Two years ago I launched Storemapper an embedded store locator service that runs on any website or ecommerce platform. Today around 500 brands use Storemapper to help their customers find the closest place to buy their stuff.
The service has grown from bootstrapped to over $50,000 per year. It’s not cool like a billion dollars, but not half bad for a side project. T
oday I want to share some data, stories and things that did and didn’t work.
Thanks to Baremetrics, which offers one-click SaaS metrics for Stripe, you can see the real metrics for my business on this live dashboard.
NB: Stripe processes about 70% of our revenue so all top line numbers are 1.5x more than you see in Baremetrics.(they have since added support for non-Stripe data, numbers on live dashboard are accurate)
36 hours in a first class cabin
Two years ago, August 2012, I was doing freelance work for ecommerce merchants on Shopify. Within the span of a few weeks, several of my clients asked for a store locator for their site. You know what I’m talking about, enter your zip code, find the closest store near you, go buy the thing.
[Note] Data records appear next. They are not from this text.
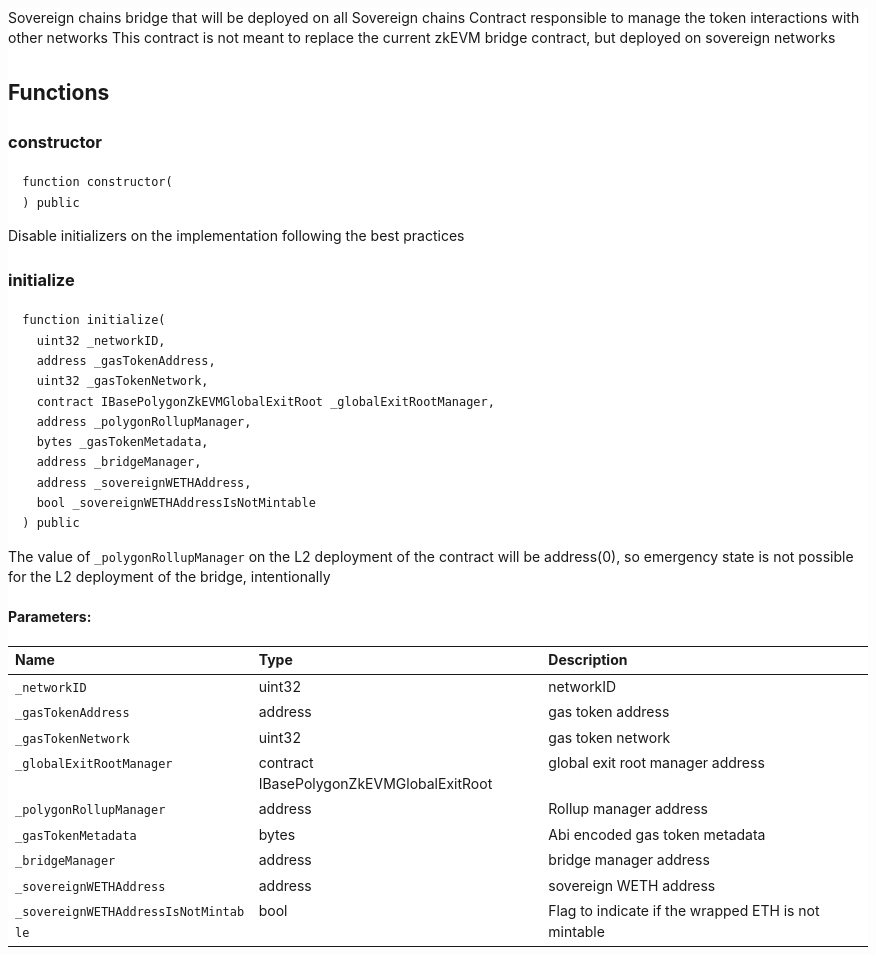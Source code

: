 Sovereign chains bridge that will be deployed on all Sovereign chains
Contract responsible to manage the token interactions with other networks
This contract is not meant to replace the current zkEVM bridge contract, but deployed on sovereign networks


## Functions
### constructor
```solidity
  function constructor(
  ) public
```
Disable initializers on the implementation following the best practices



### initialize
```solidity
  function initialize(
    uint32 _networkID,
    address _gasTokenAddress,
    uint32 _gasTokenNetwork,
    contract IBasePolygonZkEVMGlobalExitRoot _globalExitRootManager,
    address _polygonRollupManager,
    bytes _gasTokenMetadata,
    address _bridgeManager,
    address _sovereignWETHAddress,
    bool _sovereignWETHAddressIsNotMintable
  ) public
```
The value of `_polygonRollupManager` on the L2 deployment of the contract will be address(0), so
emergency state is not possible for the L2 deployment of the bridge, intentionally


#### Parameters:
| Name | Type | Description                                                          |
| :--- | :--- | :------------------------------------------------------------------- |
|`_networkID` | uint32 | networkID
|`_gasTokenAddress` | address | gas token address
|`_gasTokenNetwork` | uint32 | gas token network
|`_globalExitRootManager` | contract IBasePolygonZkEVMGlobalExitRoot | global exit root manager address
|`_polygonRollupManager` | address | Rollup manager address
|`_gasTokenMetadata` | bytes | Abi encoded gas token metadata
|`_bridgeManager` | address | bridge manager address
|`_sovereignWETHAddress` | address | sovereign WETH address
|`_sovereignWETHAddressIsNotMintable` | bool | Flag to indicate if the wrapped ETH is not mintable
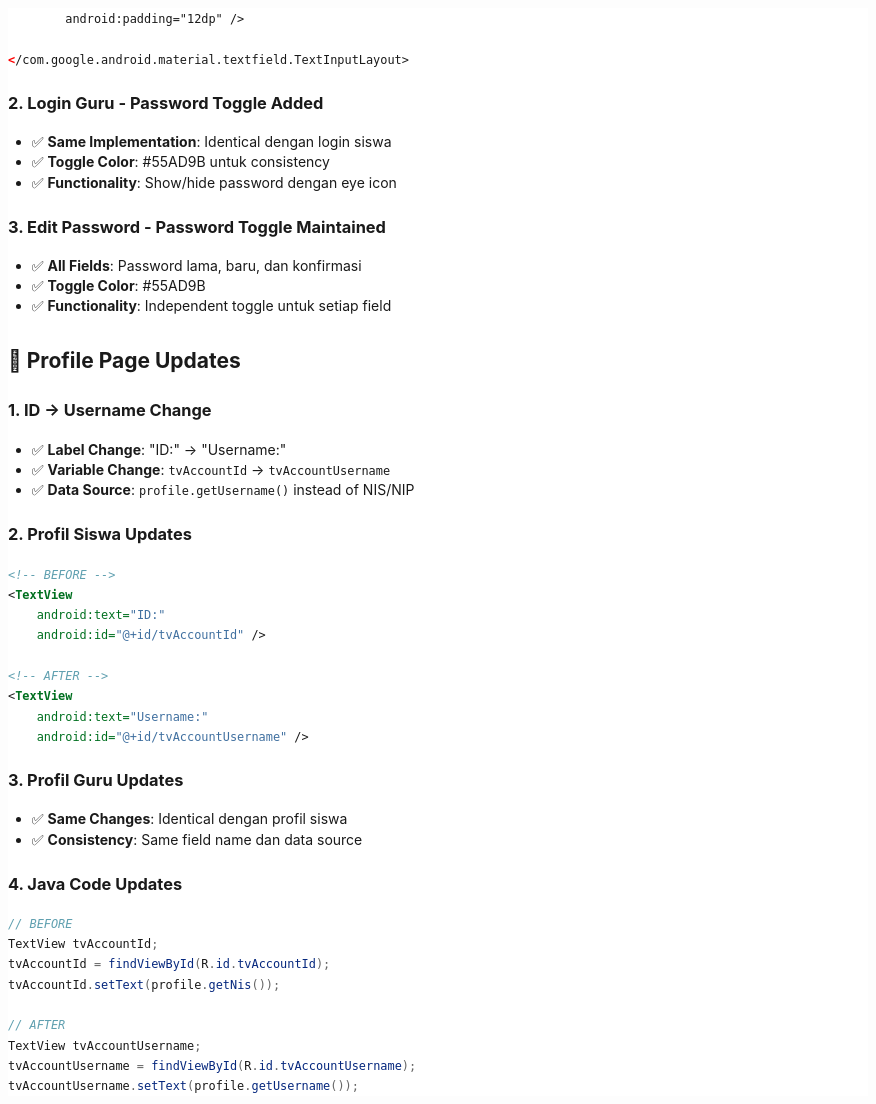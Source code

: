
 ```xml
        android:padding="12dp" />

</com.google.android.material.textfield.TextInputLayout>
```

### **2. Login Guru - Password Toggle Added**
- ✅ **Same Implementation**: Identical dengan login siswa
- ✅ **Toggle Color**: #55AD9B untuk consistency
- ✅ **Functionality**: Show/hide password dengan eye icon

### **3. Edit Password - Password Toggle Maintained**
- ✅ **All Fields**: Password lama, baru, dan konfirmasi
- ✅ **Toggle Color**: #55AD9B
- ✅ **Functionality**: Independent toggle untuk setiap field

## 👤 Profile Page Updates

### **1. ID → Username Change**
- ✅ **Label Change**: "ID:" → "Username:"
- ✅ **Variable Change**: `tvAccountId` → `tvAccountUsername`
- ✅ **Data Source**: `profile.getUsername()` instead of NIS/NIP

### **2. Profil Siswa Updates**
```xml
<!-- BEFORE -->
<TextView
    android:text="ID:"
    android:id="@+id/tvAccountId" />

<!-- AFTER -->
<TextView
    android:text="Username:"
    android:id="@+id/tvAccountUsername" />
```

### **3. Profil Guru Updates**
- ✅ **Same Changes**: Identical dengan profil siswa
- ✅ **Consistency**: Same field name dan data source

### **4. Java Code Updates**
```java
// BEFORE
TextView tvAccountId;
tvAccountId = findViewById(R.id.tvAccountId);
tvAccountId.setText(profile.getNis());

// AFTER
TextView tvAccountUsername;
tvAccountUsername = findViewById(R.id.tvAccountUsername);
tvAccountUsername.setText(profile.getUsername());
```

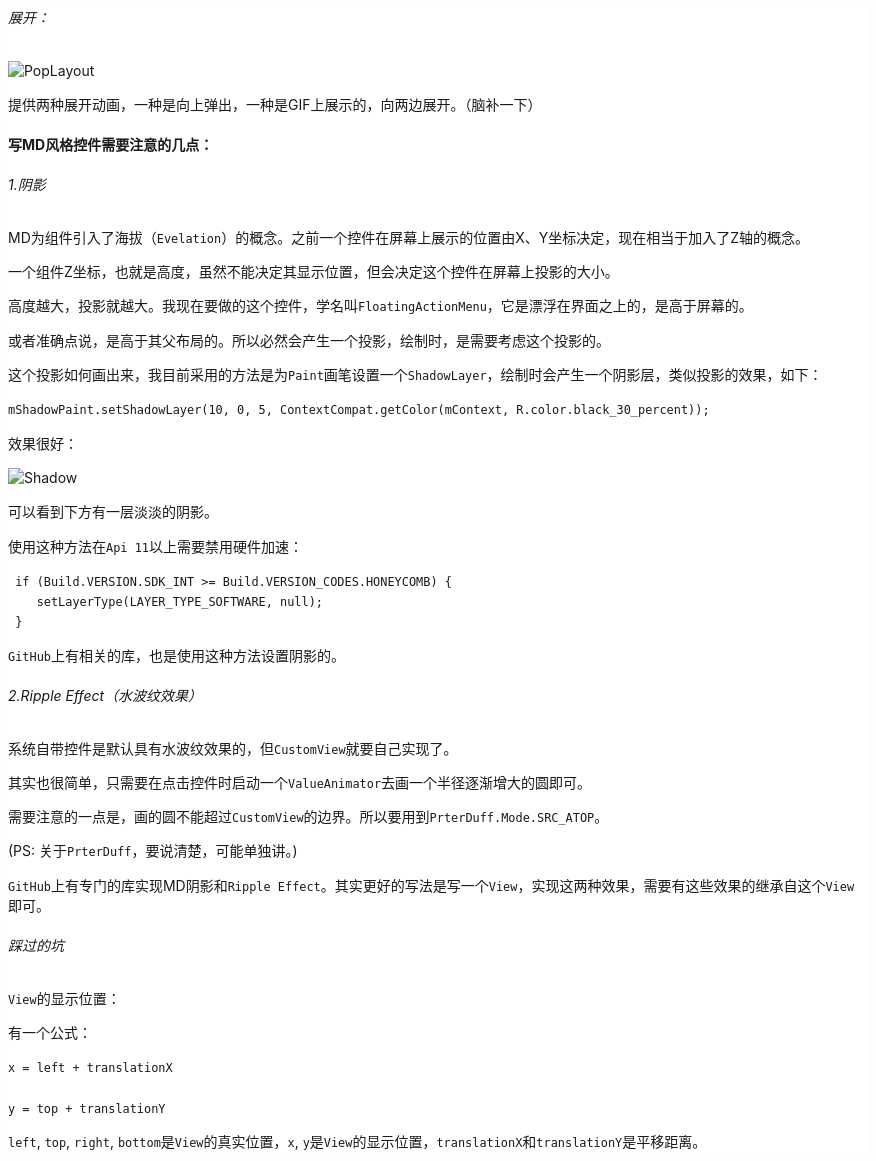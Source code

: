 ###### 展开：

![PopLayout](http://wx4.sinaimg.cn/mw690/e1178d99ly1fbgvuu4r2sj20bx0ijt97.jpg)

提供两种展开动画，一种是向上弹出，一种是GIF上展示的，向两边展开。（脑补一下）


#### 写MD风格控件需要注意的几点：

###### 1.阴影

MD为组件引入了海拔（`Evelation`）的概念。之前一个控件在屏幕上展示的位置由X、Y坐标决定，现在相当于加入了Z轴的概念。

一个组件Z坐标，也就是高度，虽然不能决定其显示位置，但会决定这个控件在屏幕上投影的大小。

高度越大，投影就越大。我现在要做的这个控件，学名叫`FloatingActionMenu`，它是漂浮在界面之上的，是高于屏幕的。

或者准确点说，是高于其父布局的。所以必然会产生一个投影，绘制时，是需要考虑这个投影的。

这个投影如何画出来，我目前采用的方法是为`Paint`画笔设置一个`ShadowLayer`，绘制时会产生一个阴影层，类似投影的效果，如下：

    mShadowPaint.setShadowLayer(10, 0, 5, ContextCompat.getColor(mContext, R.color.black_30_percent));
    
效果很好：

![Shadow](http://ww3.sinaimg.cn/mw690/e1178d99gw1fbgzzfzlarj203c031t8l.jpg)

可以看到下方有一层淡淡的阴影。

使用这种方法在`Api 11`以上需要禁用硬件加速：

     if (Build.VERSION.SDK_INT >= Build.VERSION_CODES.HONEYCOMB) {
        setLayerType(LAYER_TYPE_SOFTWARE, null);
     }

`GitHub`上有相关的库，也是使用这种方法设置阴影的。

###### 2.Ripple Effect（水波纹效果）

系统自带控件是默认具有水波纹效果的，但`CustomView`就要自己实现了。

其实也很简单，只需要在点击控件时启动一个`ValueAnimator`去画一个半径逐渐增大的圆即可。

需要注意的一点是，画的圆不能超过`CustomView`的边界。所以要用到`PrterDuff.Mode.SRC_ATOP`。

(PS: 关于`PrterDuff`，要说清楚，可能单独讲。)

`GitHub`上有专门的库实现MD阴影和`Ripple Effect`。其实更好的写法是写一个`View`，实现这两种效果，需要有这些效果的继承自这个`View`即可。

###### 踩过的坑

`View`的显示位置：

有一个公式：

    x = left + translationX

    y = top + translationY


`left`, `top`, `right`, `bottom`是`View`的真实位置，`x`, `y`是`View`的显示位置，`translationX`和`translationY`是平移距离。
Given how ubiquitous store locators are on the web, I figured their must be a plug and play solution. An hour of quick research and I didn’t find any good options so I made a note to prototype a no-coding-required solution for merchants.
A few weeks later I was headed from San Francisco to Buenos Aires, Argentina. I booked the flight with miles and in some fluke I was able to upgrade to First Class if I routed through New York JFK. With an eight hour layover in the Flagship Lounge I was looking at nearly 36 hours of free wifi, unlimited champagne and coffee and very few distractions.
So I set a goal, to build an entire Minimum Viable Product on the flight and launch it as soon as I landed in Argentina. So that’s what I did. I built a very very stripped down, barely workable version, launched it when I landed, sent an email to all my freelance clients: “Here’s this thing, here’s what it does, sign up here, put your credit card in there, it costs $5/month.”
On Day 1 Storemapper had 3 paying subscribers.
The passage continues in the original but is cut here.